▶ **WHAT IS NEEDED**: Report each line from the records where the string "version" turns up.

◆ ◆ ◆

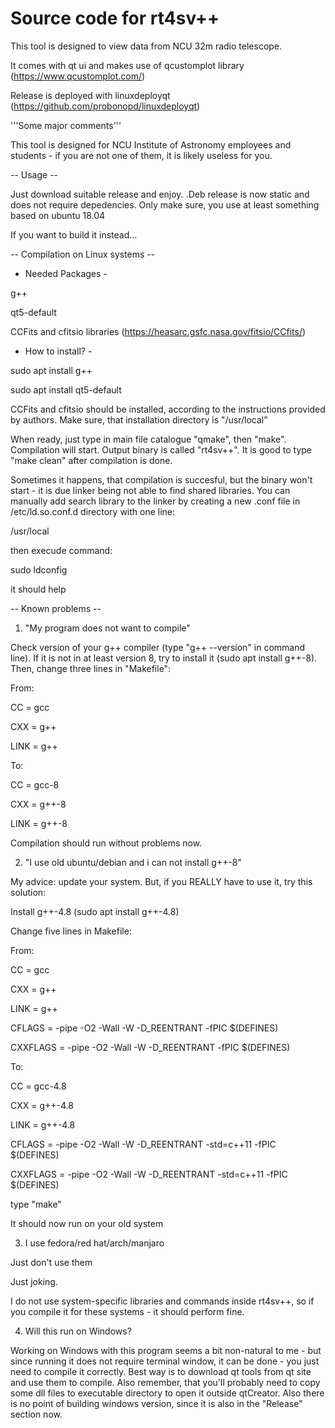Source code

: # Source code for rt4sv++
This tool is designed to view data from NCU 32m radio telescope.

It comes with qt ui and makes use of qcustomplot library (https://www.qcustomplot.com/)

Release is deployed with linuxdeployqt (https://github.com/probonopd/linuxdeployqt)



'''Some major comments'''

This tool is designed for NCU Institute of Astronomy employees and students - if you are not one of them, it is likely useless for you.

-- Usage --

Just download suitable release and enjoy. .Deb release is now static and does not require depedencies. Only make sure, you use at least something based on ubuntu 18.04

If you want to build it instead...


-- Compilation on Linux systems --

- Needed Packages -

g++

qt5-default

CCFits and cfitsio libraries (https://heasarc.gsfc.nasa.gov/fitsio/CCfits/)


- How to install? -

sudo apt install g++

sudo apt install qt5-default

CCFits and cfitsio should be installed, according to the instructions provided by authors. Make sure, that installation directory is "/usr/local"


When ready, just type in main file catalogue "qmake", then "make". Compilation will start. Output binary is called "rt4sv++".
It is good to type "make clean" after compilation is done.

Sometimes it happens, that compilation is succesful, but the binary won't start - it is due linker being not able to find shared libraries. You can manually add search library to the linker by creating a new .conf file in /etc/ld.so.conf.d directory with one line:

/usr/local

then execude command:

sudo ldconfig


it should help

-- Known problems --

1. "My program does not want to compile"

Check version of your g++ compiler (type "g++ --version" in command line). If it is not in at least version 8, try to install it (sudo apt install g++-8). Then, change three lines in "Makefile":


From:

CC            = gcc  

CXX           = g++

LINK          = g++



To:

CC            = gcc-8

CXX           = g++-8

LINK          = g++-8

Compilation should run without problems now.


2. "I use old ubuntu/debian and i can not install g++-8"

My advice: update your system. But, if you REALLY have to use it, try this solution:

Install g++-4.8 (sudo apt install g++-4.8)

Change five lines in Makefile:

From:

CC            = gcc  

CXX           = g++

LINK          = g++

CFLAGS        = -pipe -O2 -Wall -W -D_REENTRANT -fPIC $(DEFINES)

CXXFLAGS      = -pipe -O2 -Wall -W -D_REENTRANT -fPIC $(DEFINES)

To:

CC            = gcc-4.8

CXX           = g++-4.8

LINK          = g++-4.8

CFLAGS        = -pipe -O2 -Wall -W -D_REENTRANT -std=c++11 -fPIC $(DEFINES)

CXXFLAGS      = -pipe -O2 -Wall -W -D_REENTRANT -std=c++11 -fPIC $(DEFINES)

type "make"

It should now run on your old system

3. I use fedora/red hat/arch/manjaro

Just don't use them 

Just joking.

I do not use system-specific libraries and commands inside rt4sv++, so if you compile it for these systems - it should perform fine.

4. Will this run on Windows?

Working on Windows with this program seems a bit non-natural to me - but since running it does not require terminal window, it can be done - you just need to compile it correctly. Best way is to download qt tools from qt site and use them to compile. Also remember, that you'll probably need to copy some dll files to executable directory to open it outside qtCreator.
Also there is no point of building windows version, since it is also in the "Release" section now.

◆ ◆ ◆

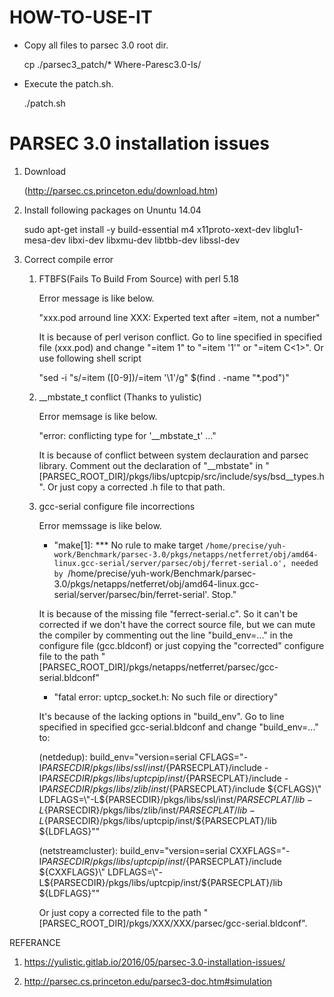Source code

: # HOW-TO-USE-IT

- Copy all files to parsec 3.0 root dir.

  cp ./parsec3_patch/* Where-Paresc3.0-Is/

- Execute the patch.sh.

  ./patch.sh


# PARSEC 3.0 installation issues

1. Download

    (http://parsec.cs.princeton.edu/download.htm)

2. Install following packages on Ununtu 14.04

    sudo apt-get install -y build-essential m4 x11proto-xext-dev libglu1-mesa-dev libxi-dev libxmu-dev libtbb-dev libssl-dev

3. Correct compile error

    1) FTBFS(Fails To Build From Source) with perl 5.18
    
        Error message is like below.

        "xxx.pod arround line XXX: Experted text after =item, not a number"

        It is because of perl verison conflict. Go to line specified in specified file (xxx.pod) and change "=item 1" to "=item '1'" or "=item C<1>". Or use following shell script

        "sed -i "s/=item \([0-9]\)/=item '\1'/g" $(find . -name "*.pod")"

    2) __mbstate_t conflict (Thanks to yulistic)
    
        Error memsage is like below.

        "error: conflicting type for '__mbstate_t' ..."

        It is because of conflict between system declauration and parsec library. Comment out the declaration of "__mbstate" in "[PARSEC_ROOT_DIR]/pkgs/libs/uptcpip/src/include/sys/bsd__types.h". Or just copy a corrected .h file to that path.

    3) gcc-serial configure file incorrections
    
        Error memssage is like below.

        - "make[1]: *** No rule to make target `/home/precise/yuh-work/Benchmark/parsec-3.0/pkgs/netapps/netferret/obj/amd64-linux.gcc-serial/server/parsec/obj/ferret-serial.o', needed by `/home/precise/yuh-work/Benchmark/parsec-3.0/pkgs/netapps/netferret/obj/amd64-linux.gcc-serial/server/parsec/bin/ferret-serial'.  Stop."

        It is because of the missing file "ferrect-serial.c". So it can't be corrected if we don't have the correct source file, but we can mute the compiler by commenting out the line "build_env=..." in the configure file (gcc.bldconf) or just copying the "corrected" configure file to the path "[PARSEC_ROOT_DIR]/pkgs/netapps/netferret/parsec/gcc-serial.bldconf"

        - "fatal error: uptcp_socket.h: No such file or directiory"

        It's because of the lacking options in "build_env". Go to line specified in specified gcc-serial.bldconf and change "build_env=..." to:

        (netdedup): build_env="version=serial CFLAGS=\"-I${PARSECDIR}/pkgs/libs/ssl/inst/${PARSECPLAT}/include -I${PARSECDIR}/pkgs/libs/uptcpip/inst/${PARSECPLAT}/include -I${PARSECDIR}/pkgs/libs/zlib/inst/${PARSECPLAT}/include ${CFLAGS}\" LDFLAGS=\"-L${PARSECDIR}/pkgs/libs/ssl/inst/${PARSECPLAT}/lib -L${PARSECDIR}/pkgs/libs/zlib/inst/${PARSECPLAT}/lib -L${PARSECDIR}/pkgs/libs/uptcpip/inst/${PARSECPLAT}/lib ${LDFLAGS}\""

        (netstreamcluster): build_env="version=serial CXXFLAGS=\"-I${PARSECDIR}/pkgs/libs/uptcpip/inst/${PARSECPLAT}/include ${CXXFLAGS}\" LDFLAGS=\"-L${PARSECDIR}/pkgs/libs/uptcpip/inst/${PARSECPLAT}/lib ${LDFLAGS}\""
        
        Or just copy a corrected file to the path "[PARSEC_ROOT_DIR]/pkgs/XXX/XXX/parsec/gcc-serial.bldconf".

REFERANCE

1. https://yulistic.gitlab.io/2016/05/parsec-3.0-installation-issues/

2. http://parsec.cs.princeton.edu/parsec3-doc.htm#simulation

◆ ◆ ◆

▶ **FINISHED TASK**:
Check version of your g++ compiler (type "g++ --version" in command line). If it is not in at least version 8, try to install it (sudo apt install g++-8). Then, change three lines in "Makefile":
Also there is no point of building windows version, since it is also in the "Release" section now.
        (netdedup): build_env="version=serial CFLAGS=\"-I${PARSECDIR}/pkgs/libs/ssl/inst/${PARSECPLAT}/include -I${PARSECDIR}/pkgs/libs/uptcpip/inst/${PARSECPLAT}/include -I${PARSECDIR}/pkgs/libs/zlib/inst/${PARSECPLAT}/include ${CFLAGS}\" LDFLAGS=\"-L${PARSECDIR}/pkgs/libs/ssl/inst/${PARSECPLAT}/lib -L${PARSECDIR}/pkgs/libs/zlib/inst/${PARSECPLAT}/lib -L${PARSECDIR}/pkgs/libs/uptcpip/inst/${PARSECPLAT}/lib ${LDFLAGS}\""
        (netstreamcluster): build_env="version=serial CXXFLAGS=\"-I${PARSECDIR}/pkgs/libs/uptcpip/inst/${PARSECPLAT}/include ${CXXFLAGS}\" LDFLAGS=\"-L${PARSECDIR}/pkgs/libs/uptcpip/inst/${PARSECPLAT}/lib ${LDFLAGS}\""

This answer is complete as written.